The cardinal explains that in Ethiopia, Christians and Muslims have always lived together peacefully. They even collaborated in the construction of churches and mosques, but lately the situation is changing for political reasons.
CARD. BERHANEYESUS SOURAPHIEL
Metropolitan Arch. Addis Abeba
“We are having extremist fundamentalists who come, and they are creating persecution, burning churches, sometimes they burnt also mosques. So all Christians and Muslims are really confused: what is happening? What is happening? So there is a new type of persecution which is more not religious, but political.”
The cardinal says the bodies of 30 Ethiopian martyrs were found. They were killed in Libya in 2015 by the Islamic State. The cardinal would like to recover the bodies and bury them in his country.
CARD. BERHANEYESUS SOURAPHIEL
Metropolitan Arch. Addis Abeba
“They said, 'You become Muslim or we will kill you. So, they said, 'We are Christians.' So they were killed in the Libian dessert.” “Persecution is as old as Christianity, whether it was with the Roman Empire, the Roman rulers who persecuted Christians, and later on, Christianity, with the help of God converted the Roman Emperors, and the Roman Empire became a Christian Empire. But later on also there were persecutions.”

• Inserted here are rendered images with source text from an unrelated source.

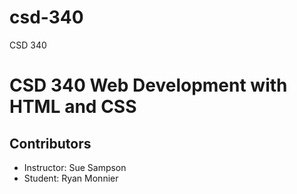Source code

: # csd-340
CSD 340

# CSD 340 Web Development with HTML and CSS
## Contributors
- Instructor: Sue Sampson
- Student: Ryan Monnier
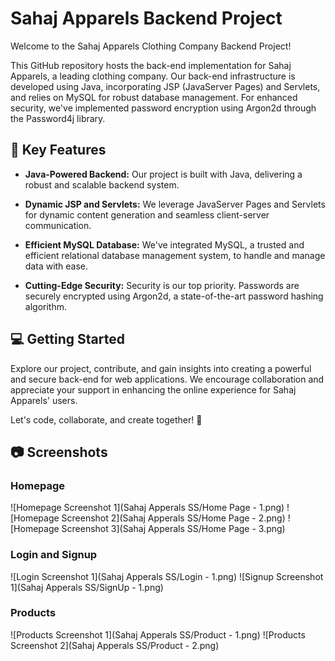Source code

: # Sahaj Apparels Backend Project

Welcome to the Sahaj Apparels Clothing Company Backend Project!

This GitHub repository hosts the back-end implementation for Sahaj Apparels, a leading clothing company. Our back-end infrastructure is developed using Java, incorporating JSP (JavaServer Pages) and Servlets, and relies on MySQL for robust database management. For enhanced security, we've implemented password encryption using Argon2d through the Password4j library.

## :rocket: Key Features

- **Java-Powered Backend:** Our project is built with Java, delivering a robust and scalable backend system.

- **Dynamic JSP and Servlets:** We leverage JavaServer Pages and Servlets for dynamic content generation and seamless client-server communication.

- **Efficient MySQL Database:** We've integrated MySQL, a trusted and efficient relational database management system, to handle and manage data with ease.

- **Cutting-Edge Security:** Security is our top priority. Passwords are securely encrypted using Argon2d, a state-of-the-art password hashing algorithm.

## :computer: Getting Started

Explore our project, contribute, and gain insights into creating a powerful and secure back-end for web applications. We encourage collaboration and appreciate your support in enhancing the online experience for Sahaj Apparels' users.

Let's code, collaborate, and create together! :tada:

## :camera: Screenshots

### Homepage

![Homepage Screenshot 1](Sahaj Apperals SS/Home Page - 1.png)
![Homepage Screenshot 2](Sahaj Apperals SS/Home Page - 2.png)
![Homepage Screenshot 3](Sahaj Apperals SS/Home Page - 3.png)

### Login and Signup

![Login Screenshot 1](Sahaj Apperals SS/Login - 1.png)
![Signup Screenshot 1](Sahaj Apperals SS/SignUp - 1.png)

### Products

![Products Screenshot 1](Sahaj Apperals SS/Product - 1.png)
![Products Screenshot 2](Sahaj Apperals SS/Product - 2.png)
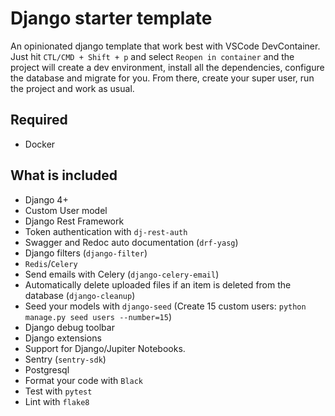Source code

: # Django starter template

An opinionated django template that work best with VSCode DevContainer. Just hit `CTL/CMD + Shift + p` and select `Reopen in container` and the project will create a dev environment, install all the dependencies, configure the database and migrate for you. From there, create your super user, run the project and work as usual.

## Required

- Docker

## What is included

- Django 4+
- Custom User model
- Django Rest Framework
- Token authentication with `dj-rest-auth`
- Swagger and Redoc auto documentation (`drf-yasg`)
- Django filters (`django-filter`)
- `Redis`/`Celery`
- Send emails with Celery (`django-celery-email`)
- Automatically delete uploaded files if an item is deleted from the database (`django-cleanup`)
- Seed your models with `django-seed` (Create 15 custom users: `python manage.py seed users --number=15`)
- Django debug toolbar
- Django extensions
- Support for Django/Jupiter Notebooks.
- Sentry (`sentry-sdk`)
- Postgresql
- Format your code with `Black`
- Test with `pytest`
- Lint with `flake8`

In the West, he said, there is a subtle form of persecution against Christianity, which is indifference.
CARD. BERHANEYESUS SOURAPHIEL
Metropolitan Arch. Addis Abeba
“Philosophy, theology, all these are the gift of the Church to Europe. We feel Europe should really take this seriously and not to be ashamed of the Christian heritage.”
Although only 2 percent of the population is Catholic, the cardinal was appointed coordinator of the National Commission for Reconciliation and Peace, after 20 years of war with Eritrea.
It's a delicate job, in a region saturated with tensions, especially ethnic and political.